## Exercise details
Write out nothing but the lines from the first line of the entries below through the line with "Para finalizar, vamos"; no pictures go in.

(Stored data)
____

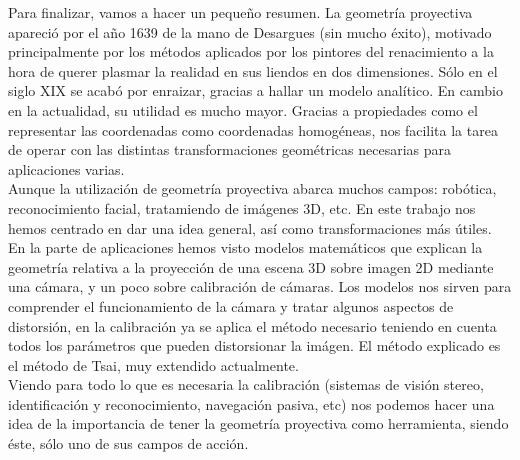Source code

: \documentclass[a4,10pt]{article}
\begin{document}
Para finalizar, vamos a hacer un pequeño resumen. La geometría proyectiva apareció por el año 1639 de la mano de Desargues (sin mucho éxito), motivado principalmente por los métodos aplicados por los pintores del renacimiento a la hora de querer plasmar la realidad en sus liendos en dos dimensiones. Sólo en el siglo XIX se acabó por enraizar, gracias a hallar un modelo analítico. En cambio en la actualidad, su utilidad es mucho mayor. Gracias a propiedades como el representar las coordenadas como coordenadas homogéneas, nos facilita la tarea de operar con las distintas transformaciones geométricas necesarias para aplicaciones varias.\\
Aunque la utilización de geometría proyectiva abarca muchos campos: robótica, reconocimiento facial, tratamiendo de imágenes 3D, etc. En este trabajo nos hemos centrado en dar una idea general, así como transformaciones más útiles. En la parte de aplicaciones hemos visto modelos matemáticos que explican la geometría relativa a la proyección de una escena 3D sobre imagen 2D mediante una cámara, y un poco sobre calibración de cámaras. Los modelos nos sirven para comprender el funcionamiento de la cámara y tratar algunos aspectos de distorsión, en la calibración ya se aplica el método necesario teniendo en cuenta todos los parámetros que pueden distorsionar la imágen. El método explicado es el método de Tsai, muy extendido actualmente.\\
Viendo para todo lo que es necesaria la calibración (sistemas de visión stereo, identificación y reconocimiento, navegación pasiva, etc) nos podemos hacer una idea de la importancia de tener la geometría proyectiva como herramienta, siendo éste, sólo uno de sus campos de acción.\\



\end{document}

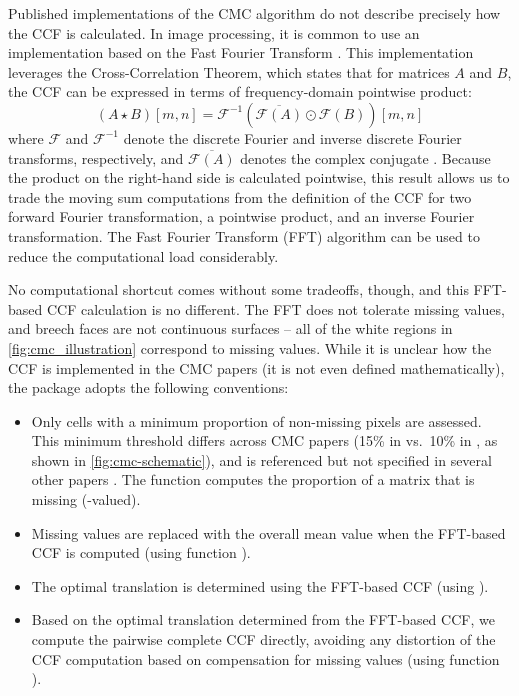 Published implementations of the CMC algorithm do not describe precisely
how the CCF is calculated. In image processing, it is common to use an
implementation based on the Fast Fourier Transform
\citep{Brown92asurvey}. This implementation leverages the
Cross-Correlation Theorem, which states that for matrices \(A\) and
\(B\), the CCF can be expressed in terms of frequency-domain pointwise
product: \[
(A \star B )[m,n]= \mathcal{F}^{-1}\left(\overline{\mathcal{F}(A)} \odot \mathcal{F}(B)\right)[m,n]
\] where \(\mathcal{F}\) and \(\mathcal{F}^{-1}\) denote the discrete
Fourier and inverse discrete Fourier transforms, respectively, and
\(\overline{\mathcal{F}(A)}\) denotes the complex conjugate
\citep{fft_brigham}. Because the product on the right-hand side is
calculated pointwise, this result allows us to trade the moving sum
computations from the definition of the CCF for two forward Fourier
transformation, a pointwise product, and an inverse Fourier
transformation. The Fast Fourier Transform (FFT) algorithm can be used
to reduce the computational load considerably.

No computational shortcut comes without some tradeoffs, though, and this
FFT-based CCF calculation is no different. The FFT does not tolerate
missing values, and breech faces are not continuous surfaces -- all of
the white regions in \autoref{fig:cmc_illustration} correspond to
missing values. While it is unclear how the CCF is implemented in the
CMC papers (it is not even defined mathematically), the 
package adopts the following conventions:

\begin{itemize}
\item
  Only cells with a minimum proportion of non-missing pixels are
  assessed. This minimum threshold differs across CMC papers (15\% in
  \citet{chen_convergence_2017} vs.~10\% in
  \citet{song_estimating_2018}, as shown in
  \autoref{fig:cmc-schematic}), and is referenced but not specified in
  several other papers
  \citep{tong_fired_2014,song_3d_2014,chu_validation_2013}. The
   function computes the proportion of
  a matrix that is missing (-valued).
\item
  Missing values are replaced with the overall mean value when the
  FFT-based CCF is computed (using function
  ).
\item
  The optimal translation is determined using the FFT-based CCF (using
  ).
\item
  Based on the optimal translation determined from the FFT-based CCF, we
  compute the pairwise complete CCF directly, avoiding any distortion of
  the CCF computation based on compensation for missing values (using
  function ).
\end{itemize}

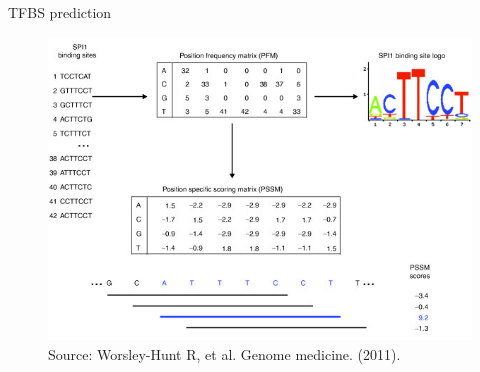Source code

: \documentclass[slidestop,compress,11pt,xcolor=dvipsnames]{beamer}
\begin{document}
\begin{frame}[plain]{TFBS prediction}
 \vspace*{-0.3cm}
\begin{figure}
 \centering
 \includegraphics[width=0.95\linewidth]{intro/TFBS2.jpg}{\tiny{\\Source:  Worsley-Hunt R, et al.  Genome medicine. (2011). %
 }}
\end{figure}
\end{frame}
\end{document}
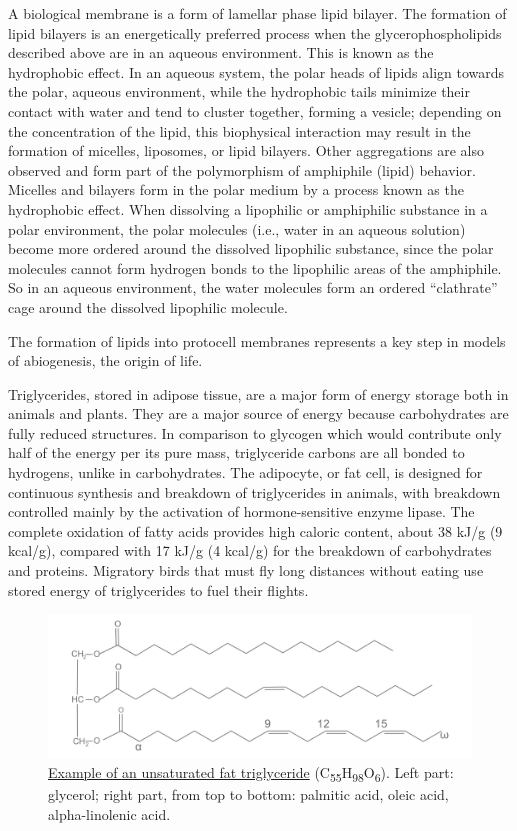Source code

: A biological membrane is a form of lamellar phase lipid bilayer. The formation of lipid bilayers is an energetically preferred process when the glycerophospholipids described above are in an aqueous environment. This is known as the hydrophobic effect. In an aqueous system, the polar heads of lipids align towards the polar, aqueous environment, while the hydrophobic tails minimize their contact with water and tend to cluster together, forming a vesicle; depending on the concentration of the lipid, this biophysical interaction may result in the formation of micelles, liposomes, or lipid bilayers. Other aggregations are also observed and form part of the polymorphism of amphiphile (lipid) behavior. Micelles and bilayers form in the polar medium by a process known as the hydrophobic effect. When dissolving a lipophilic or amphiphilic substance in a polar environment, the polar molecules (i.e., water in an aqueous solution) become more ordered around the dissolved lipophilic substance, since the polar molecules cannot form hydrogen bonds to the lipophilic areas of the amphiphile. So in an aqueous environment, the water molecules form an ordered ``clathrate'' cage around the dissolved lipophilic molecule.

The formation of lipids into protocell membranes represents a key step in models of abiogenesis, the origin of life.

Triglycerides, stored in adipose tissue, are a major form of energy storage both in animals and plants. They are a major source of energy because carbohydrates are fully reduced structures. In comparison to glycogen which would contribute only half of the energy per its pure mass, triglyceride carbons are all bonded to hydrogens, unlike in carbohydrates. The adipocyte, or fat cell, is designed for continuous synthesis and breakdown of triglycerides in animals, with breakdown controlled mainly by the activation of hormone-sensitive enzyme lipase. The complete oxidation of fatty acids provides high caloric content, about 38 kJ/g (9 kcal/g), compared with 17 kJ/g (4 kcal/g) for the breakdown of carbohydrates and proteins. Migratory birds that must fly long distances without eating use stored energy of triglycerides to fuel their flights.



\begin{figure}

{\centering \includegraphics[width=0.7\linewidth]{./figures/chemistry/simple_triglyceride} 

}

\caption{\href{https://commons.wikimedia.org/wiki/File:Fat_triglyceride_shorthand_formula.PNG}{Example of an unsaturated fat triglyceride} (C\textsubscript{55}H\textsubscript{98}O\textsubscript{6}). Left part: glycerol; right part, from top to bottom: palmitic acid, oleic acid, alpha-linolenic acid.}\label{fig:simpletriglyceride}
\end{figure}


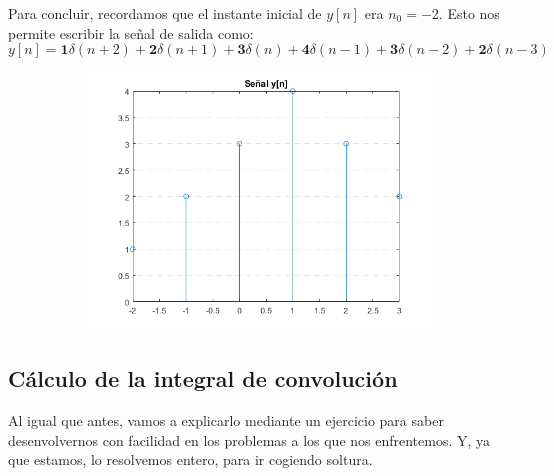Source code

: \documentclass[a4paper]{book}
\begin{document}
Para concluir, recordamos que el instante inicial de $y[n]$ era $n_0=-2$. Esto nos permite escribir la señal de salida como: \[y[n] = \mathbf{1}\delta (n+2) + \mathbf{2}\delta (n+1) + \mathbf{3}\delta (n) + \mathbf{4}\delta (n-1) + \mathbf{3}\delta (n-2) + \mathbf{2}\delta (n-3)\]

\begin{figure}[!ht]
	\caption{}
	\label{fig:Problema_2_c}
	\centering
	\begin{subfigure}[b]{0.7\linewidth}
		\includegraphics[width=\linewidth]{./Imágenes/aaq.png}
	\end{subfigure}
\end{figure}

\setlength{\leftskip}{0pt}
\setlength{\rightskip}{0pt}

\subsection{Cálculo de la integral de convolución}
Al igual que antes, vamos a explicarlo mediante un ejercicio para saber desenvolvernos con facilidad en los problemas a los que nos enfrentemos. Y, ya que estamos, lo resolvemos entero, para ir cogiendo soltura.
\vspace{\parskip}


\setlength{\leftskip}{0.5cm}
\setlength{\rightskip}{0.5cm}
\end{document}
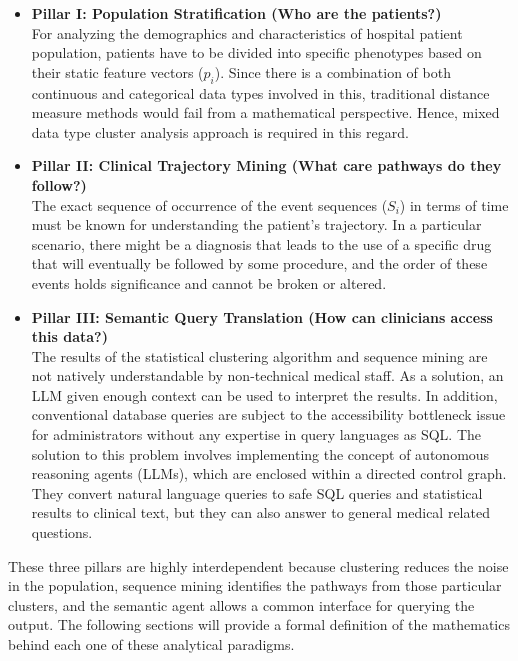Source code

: \begin{itemize}
    \item \textbf{Pillar I: Population Stratification (Who are the patients?)} \\
    For analyzing the demographics and characteristics of hospital patient population, patients have to be divided into specific phenotypes based on their static feature vectors ($p_i$). Since there is a combination of both continuous and categorical data types involved in this, traditional distance measure methods would fail from a mathematical perspective. Hence, mixed data type cluster analysis approach is required in this regard.

    \vspace{0.5em}

    \item \textbf{Pillar II: Clinical Trajectory Mining (What care pathways do they follow?)} \\
    The exact sequence of occurrence of the event sequences ($S_i$) in terms of time must be known for understanding the patient's trajectory. In a particular scenario, there might be a diagnosis that leads to the use of a specific drug that will eventually be followed by some procedure, and the order of these events holds significance and cannot be broken or altered.

    \vspace{0.5em}

    \item \textbf{Pillar III: Semantic Query Translation (How can clinicians access this data?)} \\
    The results of the statistical clustering algorithm and sequence mining are not natively understandable by non-technical medical staff. As a solution, an LLM given enough context can be used to interpret the results. In addition, conventional database queries are subject to the accessibility bottleneck issue for administrators without any expertise in query languages as SQL. The solution to this problem involves implementing the concept of autonomous reasoning agents (LLMs), which are enclosed within a directed control graph. They convert natural language queries to safe SQL queries and statistical results to clinical text, but they can also answer to general medical related questions.
\end{itemize}

\vspace{1em}

These three pillars are highly interdependent because clustering reduces the noise in the population, sequence mining identifies the pathways from those particular clusters, and the semantic agent allows a common interface for querying the output. The following sections will provide a formal definition of the mathematics behind each one of these analytical paradigms.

____

## Task solution
Source code

: \documentclass[a4,10pt]{article}
\begin{document}
Para finalizar, vamos a hacer un pequeño resumen. La geometría proyectiva apareció por el año 1639 de la mano de Desargues (sin mucho éxito), motivado principalmente por los métodos aplicados por los pintores del renacimiento a la hora de querer plasmar la realidad en sus liendos en dos dimensiones. Sólo en el siglo XIX se acabó por enraizar, gracias a hallar un modelo analítico. En cambio en la actualidad, su utilidad es mucho mayor. Gracias a propiedades como el representar las coordenadas como coordenadas homogéneas, nos facilita la tarea de operar con las distintas transformaciones geométricas necesarias para aplicaciones varias.\\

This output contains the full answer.